→ **INSTRUCTIONS TO FOLLOW**
Within the records below is a range that opens at the line with "- If users make" and closes at the line with "3. Append the". Return that range word for word, both ends included, and only that range.

(Pictures paired with source code)

++++++

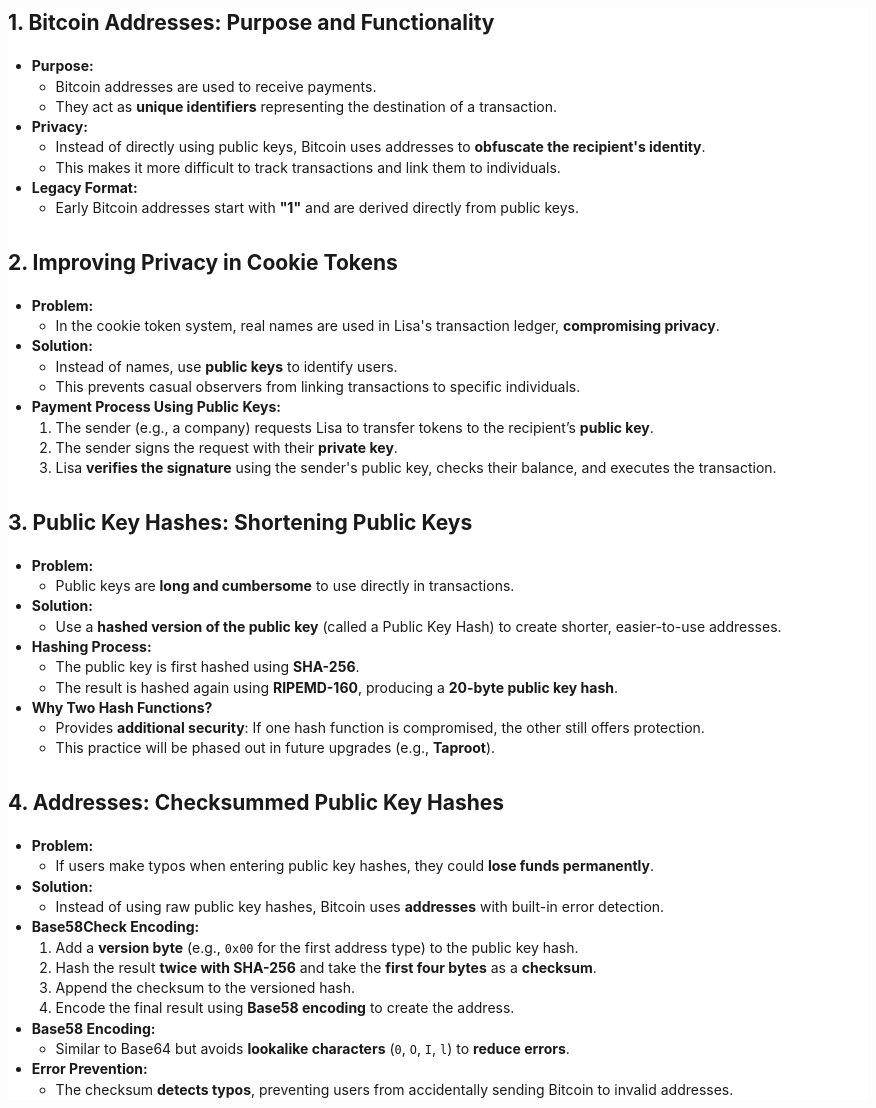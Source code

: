 ## 1. Bitcoin Addresses: Purpose and Functionality
- **Purpose:**  
  - Bitcoin addresses are used to receive payments.  
  - They act as **unique identifiers** representing the destination of a transaction.  
- **Privacy:**  
  - Instead of directly using public keys, Bitcoin uses addresses to **obfuscate the recipient's identity**.  
  - This makes it more difficult to track transactions and link them to individuals.  
- **Legacy Format:**  
  - Early Bitcoin addresses start with **"1"** and are derived directly from public keys.  

## 2. Improving Privacy in Cookie Tokens
- **Problem:**  
  - In the cookie token system, real names are used in Lisa's transaction ledger, **compromising privacy**.  
- **Solution:**  
  - Instead of names, use **public keys** to identify users.  
  - This prevents casual observers from linking transactions to specific individuals.  
- **Payment Process Using Public Keys:**  
  1. The sender (e.g., a company) requests Lisa to transfer tokens to the recipient’s **public key**.  
  2. The sender signs the request with their **private key**.  
  3. Lisa **verifies the signature** using the sender's public key, checks their balance, and executes the transaction.  

## 3. Public Key Hashes: Shortening Public Keys
- **Problem:**  
  - Public keys are **long and cumbersome** to use directly in transactions.  
- **Solution:**  
  - Use a **hashed version of the public key** (called a Public Key Hash) to create shorter, easier-to-use addresses.  
- **Hashing Process:**  
  - The public key is first hashed using **SHA-256**.  
  - The result is hashed again using **RIPEMD-160**, producing a **20-byte public key hash**.  
- **Why Two Hash Functions?**  
  - Provides **additional security**: If one hash function is compromised, the other still offers protection.  
  - This practice will be phased out in future upgrades (e.g., **Taproot**).  

## 4. Addresses: Checksummed Public Key Hashes
- **Problem:**  
  - If users make typos when entering public key hashes, they could **lose funds permanently**.  
- **Solution:**  
  - Instead of using raw public key hashes, Bitcoin uses **addresses** with built-in error detection.  
- **Base58Check Encoding:**  
  1. Add a **version byte** (e.g., `0x00` for the first address type) to the public key hash.  
  2. Hash the result **twice with SHA-256** and take the **first four bytes** as a **checksum**.  
  3. Append the checksum to the versioned hash.  
  4. Encode the final result using **Base58 encoding** to create the address.  
- **Base58 Encoding:**  
  - Similar to Base64 but avoids **lookalike characters** (`0`, `O`, `I`, `l`) to **reduce errors**.  
- **Error Prevention:**  
  - The checksum **detects typos**, preventing users from accidentally sending Bitcoin to invalid addresses.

++++++

→ **TASK SOLUTION**
  - If users make typos when entering public key hashes, they could **lose funds permanently**.  
- **Solution:**  
  - Instead of using raw public key hashes, Bitcoin uses **addresses** with built-in error detection.  
- **Base58Check Encoding:**  
  1. Add a **version byte** (e.g., `0x00` for the first address type) to the public key hash.  
  2. Hash the result **twice with SHA-256** and take the **first four bytes** as a **checksum**.  
  3. Append the checksum to the versioned hash.  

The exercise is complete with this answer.